* [Requirement]:
Using the records below, report how many lines include "others", and give no more than the number.

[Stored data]
━━━━

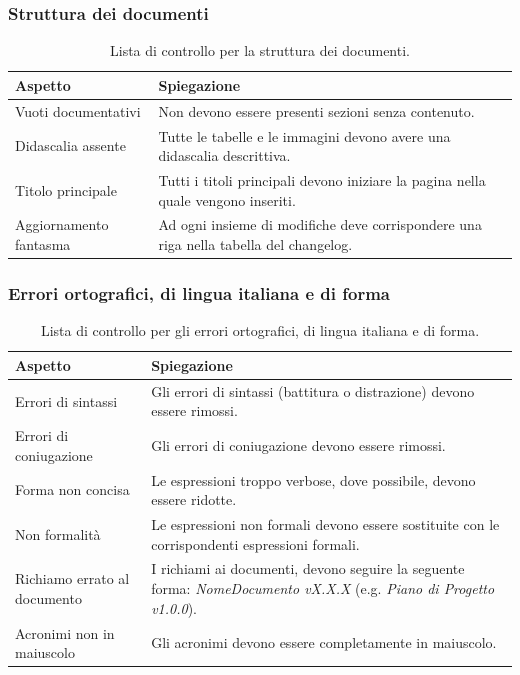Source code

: \documentclass[8pt]{article}
\begin{document}
\subsubsection{Struttura dei documenti}
\renewcommand{\arraystretch}{2.5}
\begin{longtable}{|>{\centering}p{5cm}|>{\centering\arraybackslash}p{10cm}|}
\hline
\rowcolor{white}
    \textbf{Aspetto} & \textbf{Spiegazione} \\
\hline
\endfirsthead
\rowcolor{white}
\caption{Lista di controllo per la struttura dei documenti.}
\label{table:Lista di controllo per la struttura dei documenti}
\endlastfoot
    Vuoti documentativi & Non devono essere presenti sezioni senza contenuto. \\
\hline
    Didascalia assente & Tutte le tabelle e le immagini devono avere una didascalia descrittiva. \\
\hline    
Titolo principale & Tutti i titoli principali devono iniziare la pagina nella quale vengono
    inseriti. \\
\hline
    Aggiornamento fantasma & Ad ogni insieme di modifiche deve corrispondere una riga nella tabella
    del changelog. \\


    \hline
\end{longtable}
\subsubsection{Errori ortografici, di lingua italiana e di forma}
\renewcommand{\arraystretch}{2.5}
\begin{longtable}{|>{\centering}p{5cm}|>{\centering\arraybackslash}p{10cm}|}
\hline
\rowcolor{white}
    \textbf{Aspetto} & \textbf{Spiegazione} \\
\hline
\endfirsthead
\rowcolor{white}
\caption{Lista di controllo per gli errori ortografici, di lingua italiana e di forma.}
\label{table:Lista di controllo per gli errori ortografici, di lingua italiana e di forma}
\endlastfoot
    Errori di sintassi & Gli errori di sintassi (battitura o distrazione) devono essere rimossi.\\
\hline
    Errori di coniugazione & Gli errori di coniugazione devono essere rimossi. \\
\hline
    Forma non concisa & Le espressioni troppo verbose, dove possibile, devono essere ridotte.\\
\hline
    Non formalità & Le espressioni non formali devono essere sostituite con le corrispondenti
    espressioni formali. \\
\hline
    Richiamo errato al documento & I richiami ai documenti, devono seguire la seguente forma:
    \textit{NomeDocumento vX.X.X} (e.g. \textit{Piano di Progetto v1.0.0}).\\
\hline
    Acronimi non in maiuscolo & Gli acronimi devono essere completamente in maiuscolo. \\
\hline
\end{longtable}
\end{document}
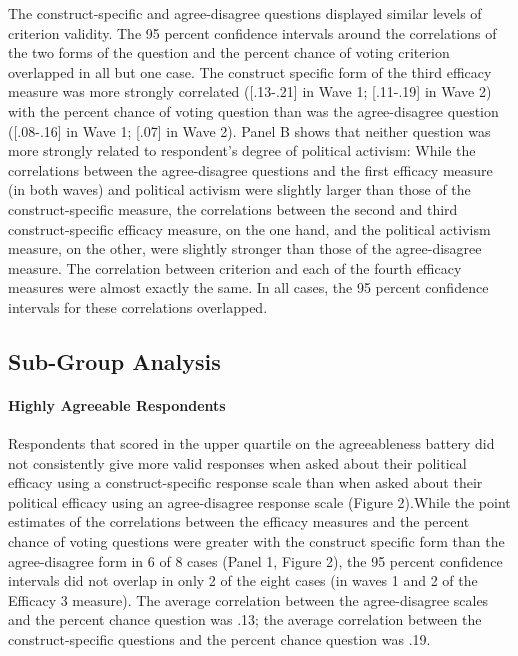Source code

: \documentclass[man,apacite,floatsintext]{apa6}
\begin{document}
The construct-specific and agree-disagree questions displayed similar levels of criterion validity. The 95 percent confidence intervals around the correlations of the two forms of the question and the percent chance of voting criterion overlapped in all but one case. The construct specific form of the third efficacy measure was more strongly correlated ([.13-.21] in Wave 1; [.11-.19] in Wave 2) with the percent chance of voting question than was the agree-disagree question ([.08-.16] in Wave 1; [.07] in Wave 2). Panel B shows that neither question was more strongly related to respondent's degree of political activism: While the correlations between the agree-disagree questions and the first efficacy measure (in both waves) and political activism were slightly larger than those of the construct-specific measure, the correlations between the second and third construct-specific efficacy measure, on the one hand, and the political activism measure, on the other, were slightly stronger than those of the agree-disagree measure. The correlation between criterion and each of the fourth efficacy measures were almost exactly the same. In all cases, the 95 percent confidence intervals for these correlations overlapped. 

\subsection{Sub-Group Analysis}
\paragraph{Highly Agreeable Respondents}
Respondents that scored in the upper quartile on the agreeableness battery did not consistently give more valid responses when asked about their political efficacy using a construct-specific response scale than when asked about their political efficacy using an agree-disagree response scale (Figure 2).While the point estimates of the correlations between the efficacy measures and the percent chance of voting questions were greater with the construct specific form than the agree-disagree form in 6 of 8 cases (Panel 1, Figure 2), the 95 percent confidence intervals did not overlap in only 2 of the eight cases (in waves 1 and 2 of the Efficacy 3 measure). The average correlation between the agree-disagree scales and the percent chance question was .13; the average correlation between the construct-specific questions and the percent chance question was .19. 
\end{document}
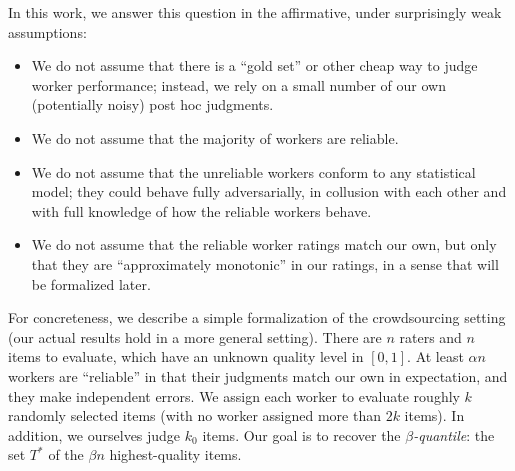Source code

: \iffalse

In this work, we take a different perspective: we make no restrictions on the content that people can produce, and instead focus on \emph{evaluating} this 
content, using human ratings to achieve scalability in this evaluation task. 
For instance, in a crowdsourcing setting where we wanted to translate paragraphs 
from Chinese to English, we would first ask workers to perform the translation, 
and then ask a (potentially) new set of workers to evaluate the quality of 
the translations.   

This leads to several challenges. First, many workers may be unreliable; 
second, some reliable raters might be harsher or more lenient than others; 
third, some translations may be harder to evaluate than others 
and so rater error rates could vary from item to item; 
finally, some workers may even collude. %
Despite these difficulties, though, at least some workers 
actually are reliable. This raises the question: can we obtain 
information from the reliable workers, without knowing who they are a priori?
\fi

In this work, we answer this question in the affirmative, under surprisingly 
weak assumptions:
\begin{itemize}[itemsep=2pt,topsep=0pt,parsep=0pt,partopsep=0pt,leftmargin=30pt]
\item We do not assume that there is a ``gold set'' or other cheap way to judge 
      worker performance; instead, we rely on a small number of our own (potentially noisy) post hoc judgments. 
\item We do not assume that the majority of workers are reliable.
\item We do not assume that the unreliable workers conform to any statistical 
      model; they could behave fully adversarially, in collusion with each other 
      and with full knowledge of how the reliable workers behave.
\item We do not assume that the reliable worker ratings match our own, but only that they are 
      ``approximately monotonic'' in our ratings, in a sense that will be 
      formalized later.
\end{itemize}
For concreteness, we describe a simple formalization of the crowdsourcing 
setting (our actual results hold in a more general setting). 
There are $n$ raters and $n$ items to evaluate, which have an unknown 
quality level in $[0,1]$. At least $\alpha n$ workers are ``reliable'' in that 
their judgments match our own in expectation, and they make independent errors.
We assign each worker to evaluate roughly $k$ randomly selected items (with no worker assigned more than $2k$ items). In addition, we ourselves judge $k_0$ items. Our goal is to 
recover the \emph{$\beta$-quantile}: the set $T^*$ of the $\beta n$ highest-quality items. 

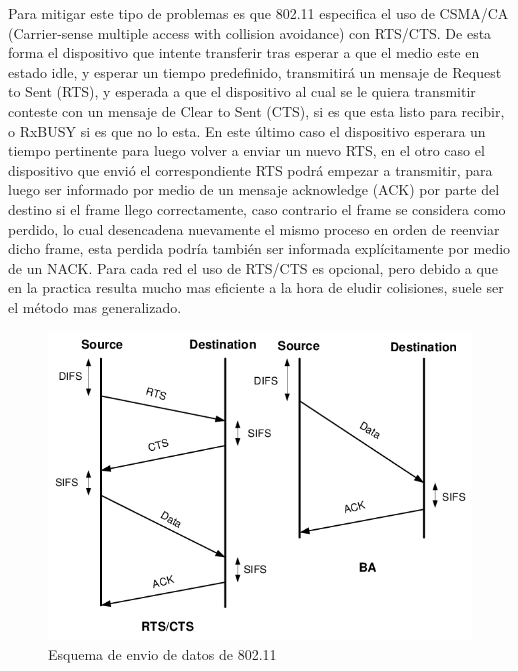 \documentclass[10pt,a4paper]{article}
\begin{document}
Para mitigar este tipo de problemas es que 802.11 especifica el uso de CSMA/CA (Carrier-sense multiple access with collision avoidance) con RTS/CTS. De esta forma el dispositivo que intente transferir tras esperar a que el medio este en estado idle, y esperar un tiempo predefinido, transmitirá un mensaje de Request to Sent (RTS), y esperada a que el dispositivo al cual se le quiera transmitir conteste con un mensaje de Clear to Sent (CTS), si es que esta listo para recibir, o RxBUSY si es que no lo esta. En este último caso el dispositivo esperara un tiempo pertinente para luego volver a enviar un nuevo RTS, en el otro caso el dispositivo que envió el correspondiente RTS podrá empezar a transmitir, para luego ser informado por medio de un mensaje acknowledge (ACK) por parte del destino si el frame llego correctamente, caso contrario el frame se considera como perdido, lo cual desencadena nuevamente el mismo proceso en orden de reenviar dicho frame, esta perdida podría también ser informada explícitamente por medio de un NACK. Para cada red el uso de RTS/CTS es opcional, pero debido a que en la practica resulta mucho mas eficiente a la hora de eludir colisiones, suele ser el método mas generalizado. 

\begin{figure}[H]
\centerline{\includegraphics[scale=0.5]{images/BA_and_RTSCTS_methods_handshake.jpg}}
\caption{Esquema de envio de datos de 802.11}
\end{figure}
\end{document}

━━━━

* [Output for this task]:
2